◆ EXERCISE: Make an exact copy of the entries below.
┌──
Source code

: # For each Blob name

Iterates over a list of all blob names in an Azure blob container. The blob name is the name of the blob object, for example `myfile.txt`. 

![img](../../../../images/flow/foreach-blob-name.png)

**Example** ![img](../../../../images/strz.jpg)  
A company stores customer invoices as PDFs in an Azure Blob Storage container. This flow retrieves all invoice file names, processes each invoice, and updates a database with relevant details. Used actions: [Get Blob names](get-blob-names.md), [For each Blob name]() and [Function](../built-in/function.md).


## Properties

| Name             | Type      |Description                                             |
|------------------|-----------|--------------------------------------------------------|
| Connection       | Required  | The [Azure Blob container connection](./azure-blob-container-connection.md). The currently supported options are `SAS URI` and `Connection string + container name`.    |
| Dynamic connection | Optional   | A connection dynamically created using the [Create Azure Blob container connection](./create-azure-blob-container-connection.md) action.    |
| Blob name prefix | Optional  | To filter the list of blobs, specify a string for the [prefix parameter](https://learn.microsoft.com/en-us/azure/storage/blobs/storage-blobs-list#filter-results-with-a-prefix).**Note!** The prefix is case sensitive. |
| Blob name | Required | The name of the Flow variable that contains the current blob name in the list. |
└──
◆ EXERCISE RESULT:
Source code

: # For each Blob name

Iterates over a list of all blob names in an Azure blob container. The blob name is the name of the blob object, for example `myfile.txt`. 

![img](../../../../images/flow/foreach-blob-name.png)

**Example** ![img](../../../../images/strz.jpg)  
A company stores customer invoices as PDFs in an Azure Blob Storage container. This flow retrieves all invoice file names, processes each invoice, and updates a database with relevant details. Used actions: [Get Blob names](get-blob-names.md), [For each Blob name]() and [Function](../built-in/function.md).


## Properties

| Name             | Type      |Description                                             |
|------------------|-----------|--------------------------------------------------------|
| Connection       | Required  | The [Azure Blob container connection](./azure-blob-container-connection.md). The currently supported options are `SAS URI` and `Connection string + container name`.    |
| Dynamic connection | Optional   | A connection dynamically created using the [Create Azure Blob container connection](./create-azure-blob-container-connection.md) action.    |
| Blob name prefix | Optional  | To filter the list of blobs, specify a string for the [prefix parameter](https://learn.microsoft.com/en-us/azure/storage/blobs/storage-blobs-list#filter-results-with-a-prefix).**Note!** The prefix is case sensitive. |
| Blob name | Required | The name of the Flow variable that contains the current blob name in the list. |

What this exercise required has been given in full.